Yahoo! has expanded its partnerships with top U.S. universities to advance cloud computing research. The University of California at Berkeley, Cornell University, and the University of Massachusetts at Amherst will join Carnegie Mellon University in using Yahoo!'s cloud computing cluster to conduct large-scale systems software research and explore new applications that analyze Internet-scale data sets, ranging from voting records to online news sources.
To date, academic researchers have had limited access to Internet-scale supercomputers for conducting systems and applications research. To help alleviate this obstacle, Yahoo! is granting these four universities access to the Yahoo! cloud computing cluster.

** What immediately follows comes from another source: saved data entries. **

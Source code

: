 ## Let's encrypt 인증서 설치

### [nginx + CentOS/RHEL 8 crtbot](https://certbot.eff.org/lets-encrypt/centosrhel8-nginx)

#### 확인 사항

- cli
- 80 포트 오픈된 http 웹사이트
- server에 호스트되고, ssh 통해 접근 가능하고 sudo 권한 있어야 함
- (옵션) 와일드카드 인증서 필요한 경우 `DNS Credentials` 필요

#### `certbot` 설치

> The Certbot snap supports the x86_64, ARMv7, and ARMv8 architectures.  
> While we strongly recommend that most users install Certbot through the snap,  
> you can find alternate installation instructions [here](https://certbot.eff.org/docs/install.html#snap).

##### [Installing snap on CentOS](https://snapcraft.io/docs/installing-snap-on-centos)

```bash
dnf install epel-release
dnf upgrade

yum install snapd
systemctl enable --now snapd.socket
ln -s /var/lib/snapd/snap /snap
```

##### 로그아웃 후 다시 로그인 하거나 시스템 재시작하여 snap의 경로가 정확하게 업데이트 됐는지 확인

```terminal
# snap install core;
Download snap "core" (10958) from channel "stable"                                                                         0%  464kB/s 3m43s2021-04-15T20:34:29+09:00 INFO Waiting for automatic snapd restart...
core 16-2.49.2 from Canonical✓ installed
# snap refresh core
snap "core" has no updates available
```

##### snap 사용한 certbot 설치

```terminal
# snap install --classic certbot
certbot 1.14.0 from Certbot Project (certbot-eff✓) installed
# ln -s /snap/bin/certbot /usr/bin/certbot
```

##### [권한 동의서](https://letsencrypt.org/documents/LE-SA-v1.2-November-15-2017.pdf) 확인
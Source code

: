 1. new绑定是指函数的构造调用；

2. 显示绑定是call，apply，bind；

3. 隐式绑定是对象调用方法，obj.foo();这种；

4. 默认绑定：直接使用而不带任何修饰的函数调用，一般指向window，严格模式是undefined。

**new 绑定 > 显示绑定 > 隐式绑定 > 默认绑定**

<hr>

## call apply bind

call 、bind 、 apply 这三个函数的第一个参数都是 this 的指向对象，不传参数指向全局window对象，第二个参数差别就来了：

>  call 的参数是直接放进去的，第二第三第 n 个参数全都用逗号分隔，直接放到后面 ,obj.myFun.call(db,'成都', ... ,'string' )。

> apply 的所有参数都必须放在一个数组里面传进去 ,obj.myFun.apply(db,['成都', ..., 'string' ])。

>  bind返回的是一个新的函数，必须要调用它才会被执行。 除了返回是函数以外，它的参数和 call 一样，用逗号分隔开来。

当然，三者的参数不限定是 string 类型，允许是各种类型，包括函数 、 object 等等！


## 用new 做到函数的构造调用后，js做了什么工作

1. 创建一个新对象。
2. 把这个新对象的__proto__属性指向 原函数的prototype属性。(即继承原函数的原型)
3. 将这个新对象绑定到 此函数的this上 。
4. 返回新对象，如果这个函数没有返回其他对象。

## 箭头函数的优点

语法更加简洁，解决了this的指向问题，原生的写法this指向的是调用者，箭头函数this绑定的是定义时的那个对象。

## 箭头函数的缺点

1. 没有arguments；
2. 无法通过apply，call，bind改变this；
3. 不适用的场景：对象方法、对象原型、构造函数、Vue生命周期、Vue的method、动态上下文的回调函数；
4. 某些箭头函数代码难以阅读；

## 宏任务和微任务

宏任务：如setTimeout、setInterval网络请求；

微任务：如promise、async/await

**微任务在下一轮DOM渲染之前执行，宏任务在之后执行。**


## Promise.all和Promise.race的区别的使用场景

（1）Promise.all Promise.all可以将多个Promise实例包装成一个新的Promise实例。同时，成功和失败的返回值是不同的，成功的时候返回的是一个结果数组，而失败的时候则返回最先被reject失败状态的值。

The Yahoo! cluster, also known as M45, has been operational since November 2007 and in use by Carnegie Mellon. The cluster has approximately 4,000 processor cores and 1.5 petabytes of disk storage. "We have been using the Yahoo! cluster for more than a year now and have made significant progress in a number of key research areas, resulting in the publication of more than two dozen academic papers," said Randal E. Bryant, dean of the School of Computer Science at Carnegie Mellon. "Our researchers were able to extract and process documents from the Web in a way that was not possible before, changing the way we think about research problems." Yahoo!'s M45 cluster runs Hadoop, an open source distributed file system and parallel execution environment that enables its users to process massive amounts of data.